August 3, 2009--The University of Surrey (Guildford, England), which recently announced involvement in a $2.8 million uncooled photonic devices project, and the National Physical Laboratory (NPL; Teddington, England), have signed an agreement to collaborate on the delivery of a more than $16.7 million dollar program to translate the results of communications, materials, nanotechnology, and photonics research into innovation that makes a real-world difference.

Aug 4th, 2009

August 3, 2009--The University of Surrey (Guildford, England), which recently announced involvement in a $2.8 million uncooled photonic devices project, and the National Physical Laboratory (NPL; Teddington, England), have signed an agreement to collaborate on the delivery of a more than $16.7 million dollar program to translate the results of communications, materials, nanotechnology, and photonics research into innovation that makes a real-world difference.

The collaboration is supported by a $6.7 million dollar Knowledge Transfer Account (KTA) from the Engineering and Physical Sciences Research Council (EPSRC) with an additional $10 million dollar funding from industrial partners and the University of Surrey.

The joint Surrey/NPL team will focus on three specific areas of technology, each with the potential to create transformational benefits for the U.K. economy and society.
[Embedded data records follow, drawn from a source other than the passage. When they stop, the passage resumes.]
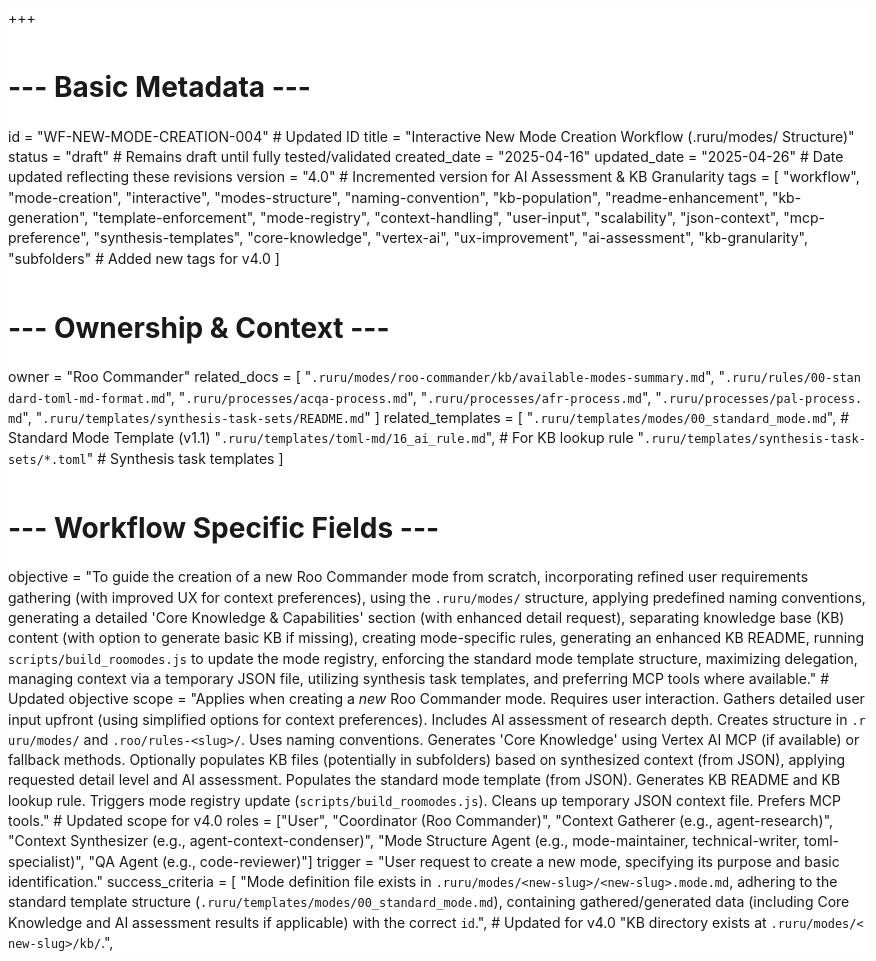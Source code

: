 +++
# --- Basic Metadata ---
id = "WF-NEW-MODE-CREATION-004" # Updated ID
title = "Interactive New Mode Creation Workflow (.ruru/modes/ Structure)"
status = "draft" # Remains draft until fully tested/validated
created_date = "2025-04-16"
updated_date = "2025-04-26" # Date updated reflecting these revisions
version = "4.0" # Incremented version for AI Assessment & KB Granularity
tags = [
    "workflow", "mode-creation", "interactive", "modes-structure", "naming-convention",
    "kb-population", "readme-enhancement", "kb-generation", "template-enforcement",
    "mode-registry", "context-handling", "user-input", "scalability", "json-context", "mcp-preference",
    "synthesis-templates", "core-knowledge", "vertex-ai", "ux-improvement",
    "ai-assessment", "kb-granularity", "subfolders" # Added new tags for v4.0
]

# --- Ownership & Context ---
owner = "Roo Commander"
related_docs = [
    "`.ruru/modes/roo-commander/kb/available-modes-summary.md`",
    "`.ruru/rules/00-standard-toml-md-format.md`",
    "`.ruru/processes/acqa-process.md`",
    "`.ruru/processes/afr-process.md`",
    "`.ruru/processes/pal-process.md`",
    "`.ruru/templates/synthesis-task-sets/README.md`"
]
related_templates = [
    "`.ruru/templates/modes/00_standard_mode.md`", # Standard Mode Template (v1.1)
    "`.ruru/templates/toml-md/16_ai_rule.md`", # For KB lookup rule
    "`.ruru/templates/synthesis-task-sets/*.toml`" # Synthesis task templates
]

# --- Workflow Specific Fields ---
objective = "To guide the creation of a new Roo Commander mode from scratch, incorporating refined user requirements gathering (with improved UX for context preferences), using the `.ruru/modes/` structure, applying predefined naming conventions, generating a detailed 'Core Knowledge & Capabilities' section (with enhanced detail request), separating knowledge base (KB) content (with option to generate basic KB if missing), creating mode-specific rules, generating an enhanced KB README, running `scripts/build_roomodes.js` to update the mode registry, enforcing the standard mode template structure, maximizing delegation, managing context via a temporary JSON file, utilizing synthesis task templates, and preferring MCP tools where available." # Updated objective
scope = "Applies when creating a *new* Roo Commander mode. Requires user interaction. Gathers detailed user input upfront (using simplified options for context preferences). Includes AI assessment of research depth. Creates structure in `.ruru/modes/` and `.roo/rules-<slug>/`. Uses naming conventions. Generates 'Core Knowledge' using Vertex AI MCP (if available) or fallback methods. Optionally populates KB files (potentially in subfolders) based on synthesized context (from JSON), applying requested detail level and AI assessment. Populates the standard mode template (from JSON). Generates KB README and KB lookup rule. Triggers mode registry update (`scripts/build_roomodes.js`). Cleans up temporary JSON context file. Prefers MCP tools." # Updated scope for v4.0
roles = ["User", "Coordinator (Roo Commander)", "Context Gatherer (e.g., agent-research)", "Context Synthesizer (e.g., agent-context-condenser)", "Mode Structure Agent (e.g., mode-maintainer, technical-writer, toml-specialist)", "QA Agent (e.g., code-reviewer)"]
trigger = "User request to create a new mode, specifying its purpose and basic identification."
success_criteria = [
    "Mode definition file exists in `.ruru/modes/<new-slug>/<new-slug>.mode.md`, adhering to the standard template structure (`.ruru/templates/modes/00_standard_mode.md`), containing gathered/generated data (including Core Knowledge and AI assessment results if applicable) with the correct `id`.", # Updated for v4.0
    "KB directory exists at `.ruru/modes/<new-slug>/kb/`.",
The areas are:

(1) Communications and Signal Processing: Including advances in mobile communications and internet connectivity.

(2) Next Generation Materials and Characterization: With applications in automotive, aerospace and the growing sector of space and satellite engineering (see "The global remote sensing market soars in 2008").

(3) Nanotechnology and Photonics: Covering the latest in high-speed optical communications (see "Can optical integration solve the computational bottleneck?") and the next phase of miniaturization in the semiconductor industry (see "Tiniest lasers aim for the optical-computing frontier").

Professor Christopher Snowden, vice chancellor of the University of Surrey, said, "This award affirms Surrey's track record as a leading University for innovation and commercialisation. The KTA represents a fantastic opportunity to expand the already successful partnerships developed by the University and most importantly it will be of great benefit in helping create business opportunities in these difficult times. Surrey developed the laser diode that is used in CD and DVD players world wide and NPL has also had a fantastic track record of transferring technology to industry."